Brant is scheduled to make at least one more appearance. In a statement, Orleans Parish District Attorney Jason Williams said victim-impact testimony will be given on June 1.
“The District Attorney’s Office is pleased to have secured guilty pleas for three horrendous murders in our city by expediting the hearings, after much recent re-engagement by our team,” Williams said. “The office has been working for years to no avail on these matters, and (Tuesday) was a breakthrough moment to securing justice.”
The guilty pleas and the upcoming hearing were long-anticipated moments for Wood and Lindsay.
Notes are painted into the sidewalk at the
Jessica Hawk Garden on the St. Claude avenue neutral ground in New Orleans, Thursday, Feb. 8, 2018. Hawk was robbed and fatally stabbed in 2008. Her former fiancé, writer
Lee Horvitz, who recently passed, started a community garden in her memory. Joseph Brant has been convicted of murdering of Jessica Hawk and several other women.

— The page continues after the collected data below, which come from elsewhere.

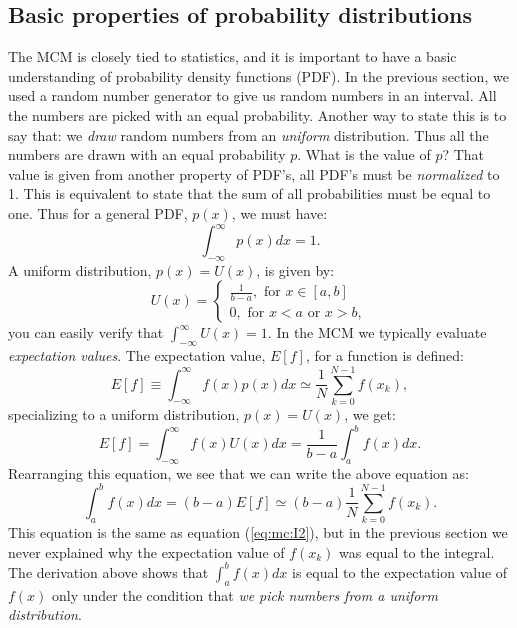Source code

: \documentclass[graybox,sectrefs,envcountresetchap,open=right,final]{svmonodo}
\begin{document}
\subsection{Basic properties of probability distributions}
The MCM is closely tied to statistics, and it is important to have a
basic understanding of probability density functions (PDF). In
the previous section, we used a random number generator to give us
random numbers in an interval. All the numbers are picked with an
equal probability. Another way to state this is to say that: we \emph{draw}
random numbers from an \emph{uniform} distribution. Thus all the numbers
are drawn with an equal probability $p$. What is the value of $p$?
That value is given from another property of PDF's, all PDF's must
be \emph{normalized} to 1. This is equivalent to state that the sum of all
probabilities must be equal to one. Thus for a general PDF, $p(x)$, we
must have:
\begin{equation}
\int_{-\infty}^{\infty}p(x)dx=1.
\label{eq:mc:pdf1}
\end{equation}
A uniform distribution, $p(x)=U(x)$, is given by:
\begin{equation}
U(x)=\begin{cases} \frac{1}{b-a}, \text{ for }x\in[a,b]\\ 
0, \text{ for } x<a \text{ or }x>b,
\end{cases}
\label{eq:mc:pdfu}
\end{equation}
you can easily verify that $\int_{-\infty}^{\infty}U(x)=1$. In the MCM
we typically evaluate \emph{expectation values}. The expectation
value, $E[f]$, for a function is defined:
\begin{equation}
E[f]\equiv\int_{-\infty}^{\infty}f(x)p(x)dx\simeq\frac{1}{N}\sum_{k=0}^{N-1}f(x_k),
\label{eq:mc:ef}
\end{equation}
specializing to a uniform distribution, $p(x)=U(x)$, we get:
\begin{equation}
E[f]=\int_{-\infty}^{\infty}f(x)U(x)dx=\frac{1}{b-a}\int_a^bf(x)dx.
\label{eq:mc:efu}
\end{equation}
Rearranging this equation, we see that we can write the above equation
as:
\begin{equation}
\int_a^bf(x)dx=(b-a)E[f]\simeq(b-a)\frac{1}{N}\sum_{k=0}^{N-1}f(x_k).
\label{eq:mc:efu2}
\end{equation}
This equation is the same as equation (\ref{eq:mc:I2}), but in the
previous section we never explained why the expectation value of
$f(x_k)$ was equal to the integral. The derivation above shows that
$\int_a^bf(x)dx$ is equal to the expectation value of $f(x)$ 
only under the condition that \emph{we pick numbers from a uniform distribution}.
\end{document}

Advocate Staff photo by SOPHIA GERMER
Lindsay and Brydum’s boyfriend made an annual pilgrimage to New Orleans in the years after her death trying to turn up clues that would solve her murder. They felt like they had reached a wall just before Brant finally confessed, Lindsay said.
Lindsay admitted to feeling frustration during the years between Brant’s confession and his formal guilty pleas this week. He’s long been prepared to serve as a family representative at a sentencing hearing.
“I was prepared to come back,” Lindsay said. “And in between, I knew that he would be going nowhere, and that public safety would be assured that Joseph Brant wasn’t going to kill anybody else.”